_Aim of the task_: Copy out each line below containing "environments".

Collection entries
************
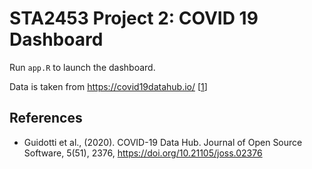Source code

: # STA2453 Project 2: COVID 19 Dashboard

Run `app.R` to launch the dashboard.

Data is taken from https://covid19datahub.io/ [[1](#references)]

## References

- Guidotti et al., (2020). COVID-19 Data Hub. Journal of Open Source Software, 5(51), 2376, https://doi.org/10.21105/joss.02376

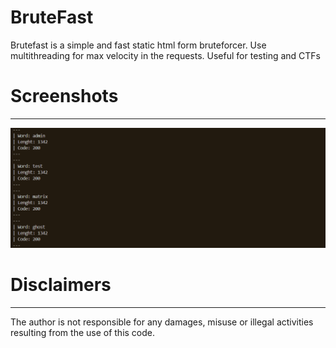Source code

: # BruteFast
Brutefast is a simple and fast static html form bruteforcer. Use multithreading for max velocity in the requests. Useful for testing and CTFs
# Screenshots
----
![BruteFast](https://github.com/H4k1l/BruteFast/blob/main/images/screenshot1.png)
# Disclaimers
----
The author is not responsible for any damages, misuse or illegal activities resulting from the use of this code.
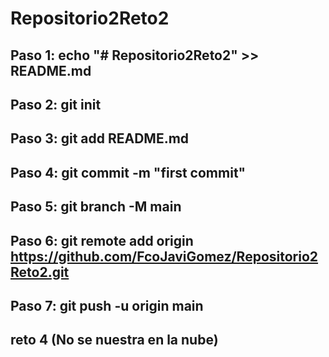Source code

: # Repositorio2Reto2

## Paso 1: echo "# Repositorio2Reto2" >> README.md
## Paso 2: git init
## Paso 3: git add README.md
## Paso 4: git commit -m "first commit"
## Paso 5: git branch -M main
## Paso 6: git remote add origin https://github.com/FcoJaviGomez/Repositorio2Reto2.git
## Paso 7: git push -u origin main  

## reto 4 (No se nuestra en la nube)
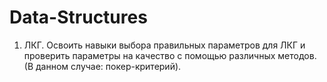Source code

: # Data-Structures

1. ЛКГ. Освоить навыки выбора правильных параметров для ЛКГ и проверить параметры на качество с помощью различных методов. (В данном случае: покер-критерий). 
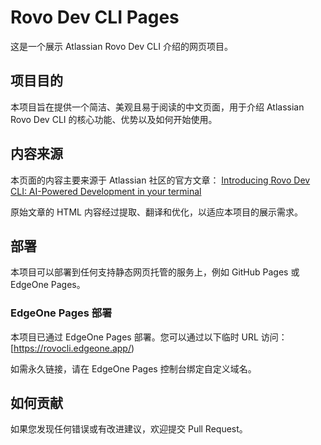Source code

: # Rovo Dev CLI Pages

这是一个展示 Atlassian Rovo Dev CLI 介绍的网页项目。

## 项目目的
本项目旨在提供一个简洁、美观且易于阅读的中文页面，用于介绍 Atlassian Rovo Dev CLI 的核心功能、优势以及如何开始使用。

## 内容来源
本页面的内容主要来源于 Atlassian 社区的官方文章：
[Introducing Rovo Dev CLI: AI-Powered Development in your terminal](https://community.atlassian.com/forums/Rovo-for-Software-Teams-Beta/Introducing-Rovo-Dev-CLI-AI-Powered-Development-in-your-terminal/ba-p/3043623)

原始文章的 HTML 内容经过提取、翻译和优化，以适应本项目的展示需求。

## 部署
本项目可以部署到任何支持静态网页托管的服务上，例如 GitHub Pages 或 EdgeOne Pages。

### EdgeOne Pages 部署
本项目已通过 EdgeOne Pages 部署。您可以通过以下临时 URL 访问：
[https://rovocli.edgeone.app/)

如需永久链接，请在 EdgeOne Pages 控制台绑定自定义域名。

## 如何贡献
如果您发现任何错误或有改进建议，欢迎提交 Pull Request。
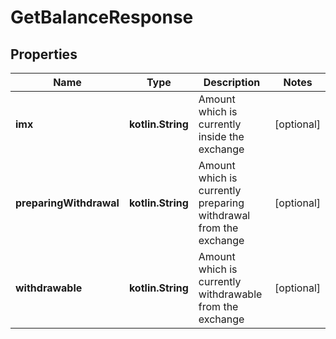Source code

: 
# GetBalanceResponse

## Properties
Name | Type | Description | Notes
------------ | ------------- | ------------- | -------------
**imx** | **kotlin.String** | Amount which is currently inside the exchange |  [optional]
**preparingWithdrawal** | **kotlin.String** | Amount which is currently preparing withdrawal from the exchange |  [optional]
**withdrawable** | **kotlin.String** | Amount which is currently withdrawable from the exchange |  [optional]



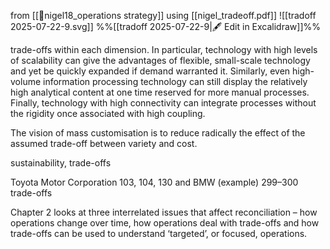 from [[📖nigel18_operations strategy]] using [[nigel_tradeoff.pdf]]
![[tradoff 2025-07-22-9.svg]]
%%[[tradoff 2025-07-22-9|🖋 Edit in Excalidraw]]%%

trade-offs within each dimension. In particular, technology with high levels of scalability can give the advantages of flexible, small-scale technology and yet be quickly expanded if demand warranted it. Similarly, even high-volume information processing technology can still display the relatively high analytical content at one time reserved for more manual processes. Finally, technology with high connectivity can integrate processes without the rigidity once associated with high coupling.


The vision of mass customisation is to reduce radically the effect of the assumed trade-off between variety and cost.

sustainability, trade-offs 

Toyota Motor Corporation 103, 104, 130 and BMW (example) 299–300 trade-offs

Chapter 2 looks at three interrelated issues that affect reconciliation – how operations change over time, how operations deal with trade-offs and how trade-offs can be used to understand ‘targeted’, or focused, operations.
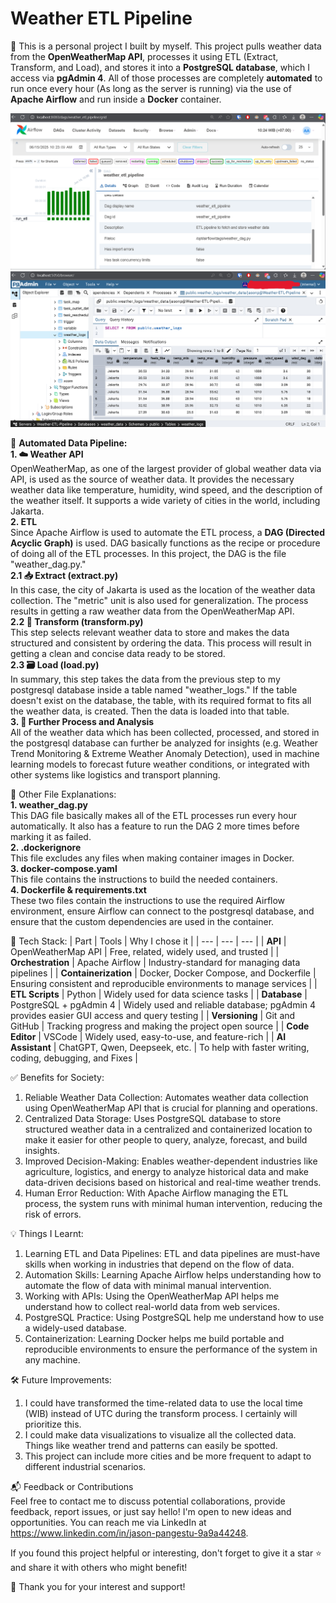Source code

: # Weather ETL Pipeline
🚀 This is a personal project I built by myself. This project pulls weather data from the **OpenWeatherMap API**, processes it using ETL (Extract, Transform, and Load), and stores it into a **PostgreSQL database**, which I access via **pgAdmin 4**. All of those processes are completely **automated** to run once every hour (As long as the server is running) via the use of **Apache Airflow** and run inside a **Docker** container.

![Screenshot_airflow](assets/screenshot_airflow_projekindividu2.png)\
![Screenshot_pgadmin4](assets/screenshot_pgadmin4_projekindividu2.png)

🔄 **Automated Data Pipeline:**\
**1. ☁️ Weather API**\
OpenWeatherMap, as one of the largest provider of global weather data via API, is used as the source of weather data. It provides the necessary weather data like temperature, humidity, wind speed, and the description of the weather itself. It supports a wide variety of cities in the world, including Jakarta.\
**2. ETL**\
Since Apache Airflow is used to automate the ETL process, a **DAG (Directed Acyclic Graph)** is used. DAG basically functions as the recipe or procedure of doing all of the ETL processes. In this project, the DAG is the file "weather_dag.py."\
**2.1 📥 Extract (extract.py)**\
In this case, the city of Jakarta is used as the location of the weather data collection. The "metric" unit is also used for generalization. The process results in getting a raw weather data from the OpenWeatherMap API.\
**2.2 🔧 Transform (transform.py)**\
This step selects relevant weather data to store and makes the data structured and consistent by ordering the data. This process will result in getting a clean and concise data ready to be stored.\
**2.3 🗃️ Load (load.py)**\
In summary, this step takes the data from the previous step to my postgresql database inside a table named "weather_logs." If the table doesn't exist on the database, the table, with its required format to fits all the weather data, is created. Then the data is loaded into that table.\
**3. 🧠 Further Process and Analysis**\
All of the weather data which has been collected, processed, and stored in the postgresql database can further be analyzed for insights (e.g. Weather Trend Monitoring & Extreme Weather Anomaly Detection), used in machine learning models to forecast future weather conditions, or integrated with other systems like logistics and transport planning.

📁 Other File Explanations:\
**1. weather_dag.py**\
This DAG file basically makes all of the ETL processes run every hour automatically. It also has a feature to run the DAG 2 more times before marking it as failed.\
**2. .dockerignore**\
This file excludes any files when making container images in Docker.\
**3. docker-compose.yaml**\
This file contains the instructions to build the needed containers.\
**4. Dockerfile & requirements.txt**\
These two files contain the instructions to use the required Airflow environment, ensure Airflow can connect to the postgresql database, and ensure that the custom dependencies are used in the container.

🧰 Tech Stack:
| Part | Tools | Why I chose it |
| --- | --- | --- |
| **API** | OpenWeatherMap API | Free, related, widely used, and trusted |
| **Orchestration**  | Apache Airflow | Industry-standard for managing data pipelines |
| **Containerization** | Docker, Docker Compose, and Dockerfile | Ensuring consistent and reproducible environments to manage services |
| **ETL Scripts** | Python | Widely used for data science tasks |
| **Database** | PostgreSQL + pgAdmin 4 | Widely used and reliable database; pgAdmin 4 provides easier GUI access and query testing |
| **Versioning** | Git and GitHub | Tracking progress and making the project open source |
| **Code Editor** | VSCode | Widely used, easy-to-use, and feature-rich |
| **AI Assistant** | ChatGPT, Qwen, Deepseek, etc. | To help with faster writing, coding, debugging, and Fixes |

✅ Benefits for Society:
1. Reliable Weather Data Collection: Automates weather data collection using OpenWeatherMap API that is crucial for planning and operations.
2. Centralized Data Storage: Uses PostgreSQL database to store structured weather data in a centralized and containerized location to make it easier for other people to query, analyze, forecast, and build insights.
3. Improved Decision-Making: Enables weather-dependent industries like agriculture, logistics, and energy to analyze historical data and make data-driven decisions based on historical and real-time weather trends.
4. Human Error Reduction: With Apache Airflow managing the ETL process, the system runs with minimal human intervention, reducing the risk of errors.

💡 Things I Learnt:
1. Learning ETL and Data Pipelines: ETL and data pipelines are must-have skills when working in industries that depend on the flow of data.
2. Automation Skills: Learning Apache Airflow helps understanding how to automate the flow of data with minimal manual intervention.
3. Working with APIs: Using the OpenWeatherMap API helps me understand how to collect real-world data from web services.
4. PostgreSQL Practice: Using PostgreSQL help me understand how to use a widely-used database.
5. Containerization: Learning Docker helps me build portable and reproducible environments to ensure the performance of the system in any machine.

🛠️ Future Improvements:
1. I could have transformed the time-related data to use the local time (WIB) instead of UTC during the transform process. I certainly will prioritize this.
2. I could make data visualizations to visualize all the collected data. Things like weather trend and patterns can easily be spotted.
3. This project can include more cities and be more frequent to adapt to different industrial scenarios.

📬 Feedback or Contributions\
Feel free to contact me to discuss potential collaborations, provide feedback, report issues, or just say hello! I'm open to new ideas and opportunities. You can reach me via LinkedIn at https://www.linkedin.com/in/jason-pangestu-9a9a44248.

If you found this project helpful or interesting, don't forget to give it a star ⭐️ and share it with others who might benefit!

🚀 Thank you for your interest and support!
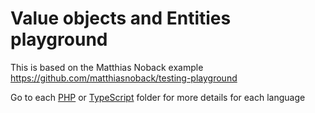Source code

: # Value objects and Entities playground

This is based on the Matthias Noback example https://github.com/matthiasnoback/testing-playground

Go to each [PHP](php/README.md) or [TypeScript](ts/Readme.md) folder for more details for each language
************
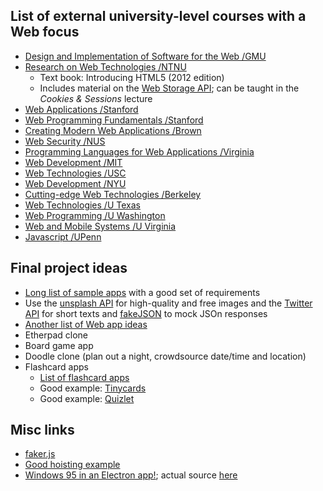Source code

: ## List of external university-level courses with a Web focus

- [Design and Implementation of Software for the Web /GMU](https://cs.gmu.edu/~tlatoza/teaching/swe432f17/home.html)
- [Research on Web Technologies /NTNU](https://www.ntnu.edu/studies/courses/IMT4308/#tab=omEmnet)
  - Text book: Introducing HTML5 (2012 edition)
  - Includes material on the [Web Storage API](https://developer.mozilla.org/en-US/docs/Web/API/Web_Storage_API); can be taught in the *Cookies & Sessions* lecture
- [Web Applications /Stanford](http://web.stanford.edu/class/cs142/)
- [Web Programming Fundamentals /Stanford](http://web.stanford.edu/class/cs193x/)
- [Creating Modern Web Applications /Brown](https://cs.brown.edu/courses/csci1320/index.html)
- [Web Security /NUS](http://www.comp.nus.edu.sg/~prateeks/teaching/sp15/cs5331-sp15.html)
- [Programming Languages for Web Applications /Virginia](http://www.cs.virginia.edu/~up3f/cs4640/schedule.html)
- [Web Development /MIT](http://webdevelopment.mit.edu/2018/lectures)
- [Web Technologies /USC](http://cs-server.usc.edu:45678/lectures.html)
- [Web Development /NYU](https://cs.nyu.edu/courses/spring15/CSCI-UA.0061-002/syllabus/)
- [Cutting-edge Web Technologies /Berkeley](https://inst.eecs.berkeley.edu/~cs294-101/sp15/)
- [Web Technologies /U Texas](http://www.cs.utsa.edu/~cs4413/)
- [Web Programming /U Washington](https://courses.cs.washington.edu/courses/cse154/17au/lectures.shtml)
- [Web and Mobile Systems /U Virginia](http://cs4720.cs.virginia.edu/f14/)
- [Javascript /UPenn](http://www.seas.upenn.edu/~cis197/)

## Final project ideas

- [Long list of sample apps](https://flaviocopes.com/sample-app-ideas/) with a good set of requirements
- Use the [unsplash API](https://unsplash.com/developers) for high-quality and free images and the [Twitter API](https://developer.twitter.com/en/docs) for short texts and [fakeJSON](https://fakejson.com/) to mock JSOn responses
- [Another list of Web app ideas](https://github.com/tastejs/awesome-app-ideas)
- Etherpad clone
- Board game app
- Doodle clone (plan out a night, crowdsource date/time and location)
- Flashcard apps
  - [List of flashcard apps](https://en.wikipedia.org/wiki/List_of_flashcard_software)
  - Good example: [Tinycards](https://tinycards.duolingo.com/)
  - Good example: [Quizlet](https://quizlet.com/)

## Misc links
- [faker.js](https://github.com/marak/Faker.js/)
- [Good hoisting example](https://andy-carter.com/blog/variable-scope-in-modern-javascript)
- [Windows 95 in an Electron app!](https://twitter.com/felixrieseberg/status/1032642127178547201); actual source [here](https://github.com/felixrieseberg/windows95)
************
_Expected answer_:
| **Containerization** | Docker, Docker Compose, and Dockerfile | Ensuring consistent and reproducible environments to manage services |
5. Containerization: Learning Docker helps me build portable and reproducible environments to ensure the performance of the system in any machine.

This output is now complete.